The higher cost of air travel within the APAC tends to deter would-be intra-regional travellers, whereas in Europe intra-regional travel is sometimes cheaper than a domestic rail journey. APAC needs to increase its low-cost carrier (LCC) routes in order to accelerate travel recovery post-pandemic and help tourism to maintain steady growth thereafter.
APAC needs to look at Europe as a model
LCCs in Europe, such as Ryanair and easyJet, have a large network that covers the whole continent, allowing them to develop direct routes and reduce air travel costs. Countries such as India and China already have under-developed LCCs, but in order to expand intra-regional travel, they need to consider Europe’s LCC network as a model.
Although the middle class is rising in the APAC, so is inflation. This has impacted traveller sentiment within Asia. According to GlobalData’s consumer survey Q3 2021, 50% and 56% of respondents from four APAC nations surveyed (China, India, Australia, and Singapore) indicated they consider accessibility and affordability, respectively, as the most important factors that determine where they vacation. This reflects the region’s desire for inexpensive, direct connections, which are preferences to which LCCs play well.
APAC must strengthen its current low-cost footprint
Given the size and number of nations in the APAC, the region already has substantial connectivity and several low-cost carriers such as AirAsia, SpiceJet, and Go First. However, they must improve in order to get a firm foothold and expand connectivity across the region.

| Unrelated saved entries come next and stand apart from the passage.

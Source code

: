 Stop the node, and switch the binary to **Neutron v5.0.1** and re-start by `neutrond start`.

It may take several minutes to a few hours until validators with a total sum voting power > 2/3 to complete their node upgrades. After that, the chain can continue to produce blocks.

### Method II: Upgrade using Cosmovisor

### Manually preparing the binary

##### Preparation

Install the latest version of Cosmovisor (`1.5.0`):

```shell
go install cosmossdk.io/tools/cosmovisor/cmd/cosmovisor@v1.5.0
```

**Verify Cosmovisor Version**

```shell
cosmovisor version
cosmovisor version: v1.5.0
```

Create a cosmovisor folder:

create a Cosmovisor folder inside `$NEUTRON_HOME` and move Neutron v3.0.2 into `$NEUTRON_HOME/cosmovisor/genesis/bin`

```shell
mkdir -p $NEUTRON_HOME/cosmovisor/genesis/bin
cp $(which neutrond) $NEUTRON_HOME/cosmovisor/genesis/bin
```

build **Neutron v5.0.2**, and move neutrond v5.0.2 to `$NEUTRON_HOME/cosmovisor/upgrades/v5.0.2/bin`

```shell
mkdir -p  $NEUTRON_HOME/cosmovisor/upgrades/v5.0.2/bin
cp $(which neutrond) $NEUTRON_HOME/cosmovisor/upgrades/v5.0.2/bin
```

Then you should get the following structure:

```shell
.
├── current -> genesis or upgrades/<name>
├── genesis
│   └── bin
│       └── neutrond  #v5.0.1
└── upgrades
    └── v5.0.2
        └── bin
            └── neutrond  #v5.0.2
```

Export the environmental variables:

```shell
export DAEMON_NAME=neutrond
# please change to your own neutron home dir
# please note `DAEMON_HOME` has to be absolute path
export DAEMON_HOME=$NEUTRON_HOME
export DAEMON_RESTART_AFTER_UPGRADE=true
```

Furthermore, the formation of new low-cost carriers such as Akasa Air in India, which is set to begin operations by the end of the fiscal year 2022-2023, would aid the APAC in increasing air connectivity. Governments in the APAC region must support LCCs to continue growing their network in order to attract more international passengers from other regions and, as a result, improve inbound tourist income. This will not only assist tourism recovery in the immediate post-pandemic period, but will also help tourism thrive for years to come.